— WHAT YOU WILL DO —
The records that follow are to be given again exactly, with their pictures omitted.

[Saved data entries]
========================================================================

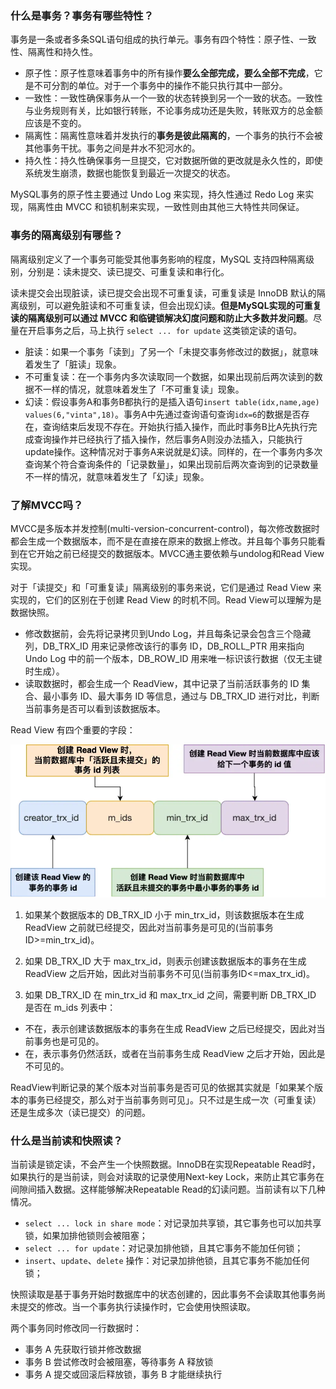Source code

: ### 什么是事务？事务有哪些特性？
事务是一条或者多条SQL语句组成的执行单元。事务有四个特性：原子性、一致性、隔离性和持久性。
- 原子性：原子性意味着事务中的所有操作**要么全部完成，要么全部不完成**，它是不可分割的单位。对于一个事务中的操作不能只执行其中一部分。
- 一致性：一致性确保事务从一个一致的状态转换到另一个一致的状态。一致性与业务规则有关，比如银行转账，不论事务成功还是失败，转账双方的总金额应该是不变的。
- 隔离性：隔离性意味着并发执行的**事务是彼此隔离的**，一个事务的执行不会被其他事务干扰。事务之间是井水不犯河水的。
- 持久性：持久性确保事务一旦提交，它对数据所做的更改就是永久性的，即使系统发生崩溃，数据也能恢复到最近一次提交的状态。

MySQL事务的原子性主要通过 Undo Log 来实现，持久性通过 Redo Log 来实现，隔离性由 MVCC 和锁机制来实现，一致性则由其他三大特性共同保证。

### 事务的隔离级别有哪些？
隔离级别定义了一个事务可能受其他事务影响的程度，MySQL 支持四种隔离级别，分别是：读未提交、读已提交、可重复读和串行化。

读未提交会出现脏读，读已提交会出现不可重复读，可重复读是 InnoDB 默认的隔离级别，可以避免脏读和不可重复读，但会出现幻读。**但是MySQL实现的可重复读的隔离级别可以通过 MVCC 和临键锁解决幻度问题和防止大多数并发问题**。尽量在开启事务之后，马上执行 `select ... for update` 这类锁定读的语句。
- 脏读：如果一个事务「读到」了另一个「未提交事务修改过的数据」，就意味着发生了「脏读」现象。
- 不可重复读：在一个事务内多次读取同一个数据，如果出现前后两次读到的数据不一样的情况，就意味着发生了「不可重复读」现象。
- 幻读：假设事务A和事务B都执行的是插入语句`insert table(idx,name,age) values(6,"vinta",18)`。事务A中先通过查询语句查询`idx=6`的数据是否存在，查询结束后发现不存在。开始执行插入操作，而此时事务B比A先执行完成查询操作并已经执行了插入操作，然后事务A则没办法插入，只能执行update操作。这种情况对于事务A来说就是幻读。同样的，在一个事务内多次查询某个符合查询条件的「记录数量」，如果出现前后两次查询到的记录数量不一样的情况，就意味着发生了「幻读」现象。

### 了解MVCC吗？
MVCC是多版本并发控制(multi-version-concurrent-control)，每次修改数据时都会生成一个数据版本，而不是在直接在原来的数据上修改。并且每个事务只能看到在它开始之前已经提交的数据版本。MVCC通主要依赖与undolog和Read View实现。

对于「读提交」和「可重复读」隔离级别的事务来说，它们是通过 Read View 来实现的，它们的区别在于创建 Read View 的时机不同。Read View可以理解为是数据快照。
- 修改数据前，会先将记录拷贝到Undo Log，并且每条记录会包含三个隐藏列，DB_TRX_ID 用来记录修改该行的事务 ID，DB_ROLL_PTR 用来指向 Undo Log 中的前一个版本，DB_ROW_ID 用来唯一标识该行数据（仅无主键时生成）。
- 读取数据时，都会生成一个 ReadView，其中记录了当前活跃事务的 ID 集合、最小事务 ID、最大事务 ID 等信息，通过与 DB_TRX_ID 进行对比，判断当前事务是否可以看到该数据版本。

Read View 有四个重要的字段：

![alt text](./images/read-view.png)

1. 如果某个数据版本的 DB_TRX_ID 小于 min_trx_id，则该数据版本在生成 ReadView 之前就已经提交，因此对当前事务是可见的(当前事务ID>=min_trx_id)。

2. 如果 DB_TRX_ID 大于 max_trx_id，则表示创建该数据版本的事务在生成 ReadView 之后开始，因此对当前事务不可见(当前事务ID<=max_trx_id)。

3. 如果 DB_TRX_ID 在 min_trx_id 和 max_trx_id 之间，需要判断 DB_TRX_ID 是否在 m_ids 列表中：
- 不在，表示创建该数据版本的事务在生成 ReadView 之后已经提交，因此对当前事务也是可见的。
- 在，表示事务仍然活跃，或者在当前事务生成 ReadView 之后才开始，因此是不可见的。

ReadView判断记录的某个版本对当前事务是否可见的依据其实就是「如果某个版本的事务已经提交，那么对于当前事务则可见」。只不过是生成一次（可重复读）还是生成多次（读已提交）的问题。

### 什么是当前读和快照读？
当前读是锁定读，不会产生一个快照数据。InnoDB在实现Repeatable Read时，如果执行的是当前读，则会对读取的记录使用Next-key Lock，来防止其它事务在间隙间插入数据。这样能够解决Repeatable Read的幻读问题。当前读有以下几种情况。
- `select ... lock in share mode`：对记录加共享锁，其它事务也可以加共享锁，如果加排他锁则会被阻塞；
- `select ... for update`：对记录加排他锁，且其它事务不能加任何锁；
- `insert`、`update`、`delete` 操作：对记录加排他锁，且其它事务不能加任何锁；

快照读取是基于事务开始时数据库中的状态创建的，因此事务不会读取其他事务尚未提交的修改。当一个事务执行读操作时，它会使用快照读取。

两个事务同时修改同一行数据时：
- 事务 A 先获取行锁并修改数据
- 事务 B 尝试修改时会被阻塞，等待事务 A 释放锁
- 事务 A 提交或回滚后释放锁，事务 B 才能继续执行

========================================================================

— TASK SOLUTION —
Source code

: ### 什么是事务？事务有哪些特性？
事务是一条或者多条SQL语句组成的执行单元。事务有四个特性：原子性、一致性、隔离性和持久性。
- 原子性：原子性意味着事务中的所有操作**要么全部完成，要么全部不完成**，它是不可分割的单位。对于一个事务中的操作不能只执行其中一部分。
- 一致性：一致性确保事务从一个一致的状态转换到另一个一致的状态。一致性与业务规则有关，比如银行转账，不论事务成功还是失败，转账双方的总金额应该是不变的。
- 隔离性：隔离性意味着并发执行的**事务是彼此隔离的**，一个事务的执行不会被其他事务干扰。事务之间是井水不犯河水的。
- 持久性：持久性确保事务一旦提交，它对数据所做的更改就是永久性的，即使系统发生崩溃，数据也能恢复到最近一次提交的状态。

MySQL事务的原子性主要通过 Undo Log 来实现，持久性通过 Redo Log 来实现，隔离性由 MVCC 和锁机制来实现，一致性则由其他三大特性共同保证。

### 事务的隔离级别有哪些？
隔离级别定义了一个事务可能受其他事务影响的程度，MySQL 支持四种隔离级别，分别是：读未提交、读已提交、可重复读和串行化。

读未提交会出现脏读，读已提交会出现不可重复读，可重复读是 InnoDB 默认的隔离级别，可以避免脏读和不可重复读，但会出现幻读。**但是MySQL实现的可重复读的隔离级别可以通过 MVCC 和临键锁解决幻度问题和防止大多数并发问题**。尽量在开启事务之后，马上执行 `select ... for update` 这类锁定读的语句。
- 脏读：如果一个事务「读到」了另一个「未提交事务修改过的数据」，就意味着发生了「脏读」现象。
- 不可重复读：在一个事务内多次读取同一个数据，如果出现前后两次读到的数据不一样的情况，就意味着发生了「不可重复读」现象。
- 幻读：假设事务A和事务B都执行的是插入语句`insert table(idx,name,age) values(6,"vinta",18)`。事务A中先通过查询语句查询`idx=6`的数据是否存在，查询结束后发现不存在。开始执行插入操作，而此时事务B比A先执行完成查询操作并已经执行了插入操作，然后事务A则没办法插入，只能执行update操作。这种情况对于事务A来说就是幻读。同样的，在一个事务内多次查询某个符合查询条件的「记录数量」，如果出现前后两次查询到的记录数量不一样的情况，就意味着发生了「幻读」现象。

### 了解MVCC吗？
MVCC是多版本并发控制(multi-version-concurrent-control)，每次修改数据时都会生成一个数据版本，而不是在直接在原来的数据上修改。并且每个事务只能看到在它开始之前已经提交的数据版本。MVCC通主要依赖与undolog和Read View实现。

对于「读提交」和「可重复读」隔离级别的事务来说，它们是通过 Read View 来实现的，它们的区别在于创建 Read View 的时机不同。Read View可以理解为是数据快照。
- 修改数据前，会先将记录拷贝到Undo Log，并且每条记录会包含三个隐藏列，DB_TRX_ID 用来记录修改该行的事务 ID，DB_ROLL_PTR 用来指向 Undo Log 中的前一个版本，DB_ROW_ID 用来唯一标识该行数据（仅无主键时生成）。
- 读取数据时，都会生成一个 ReadView，其中记录了当前活跃事务的 ID 集合、最小事务 ID、最大事务 ID 等信息，通过与 DB_TRX_ID 进行对比，判断当前事务是否可以看到该数据版本。

Read View 有四个重要的字段：

![alt text](./images/read-view.png)

1. 如果某个数据版本的 DB_TRX_ID 小于 min_trx_id，则该数据版本在生成 ReadView 之前就已经提交，因此对当前事务是可见的(当前事务ID>=min_trx_id)。

2. 如果 DB_TRX_ID 大于 max_trx_id，则表示创建该数据版本的事务在生成 ReadView 之后开始，因此对当前事务不可见(当前事务ID<=max_trx_id)。

3. 如果 DB_TRX_ID 在 min_trx_id 和 max_trx_id 之间，需要判断 DB_TRX_ID 是否在 m_ids 列表中：
- 不在，表示创建该数据版本的事务在生成 ReadView 之后已经提交，因此对当前事务也是可见的。
- 在，表示事务仍然活跃，或者在当前事务生成 ReadView 之后才开始，因此是不可见的。

ReadView判断记录的某个版本对当前事务是否可见的依据其实就是「如果某个版本的事务已经提交，那么对于当前事务则可见」。只不过是生成一次（可重复读）还是生成多次（读已提交）的问题。

### 什么是当前读和快照读？
当前读是锁定读，不会产生一个快照数据。InnoDB在实现Repeatable Read时，如果执行的是当前读，则会对读取的记录使用Next-key Lock，来防止其它事务在间隙间插入数据。这样能够解决Repeatable Read的幻读问题。当前读有以下几种情况。
- `select ... lock in share mode`：对记录加共享锁，其它事务也可以加共享锁，如果加排他锁则会被阻塞；
- `select ... for update`：对记录加排他锁，且其它事务不能加任何锁；
- `insert`、`update`、`delete` 操作：对记录加排他锁，且其它事务不能加任何锁；

快照读取是基于事务开始时数据库中的状态创建的，因此事务不会读取其他事务尚未提交的修改。当一个事务执行读操作时，它会使用快照读取。

两个事务同时修改同一行数据时：
- 事务 A 先获取行锁并修改数据
- 事务 B 尝试修改时会被阻塞，等待事务 A 释放锁
- 事务 A 提交或回滚后释放锁，事务 B 才能继续执行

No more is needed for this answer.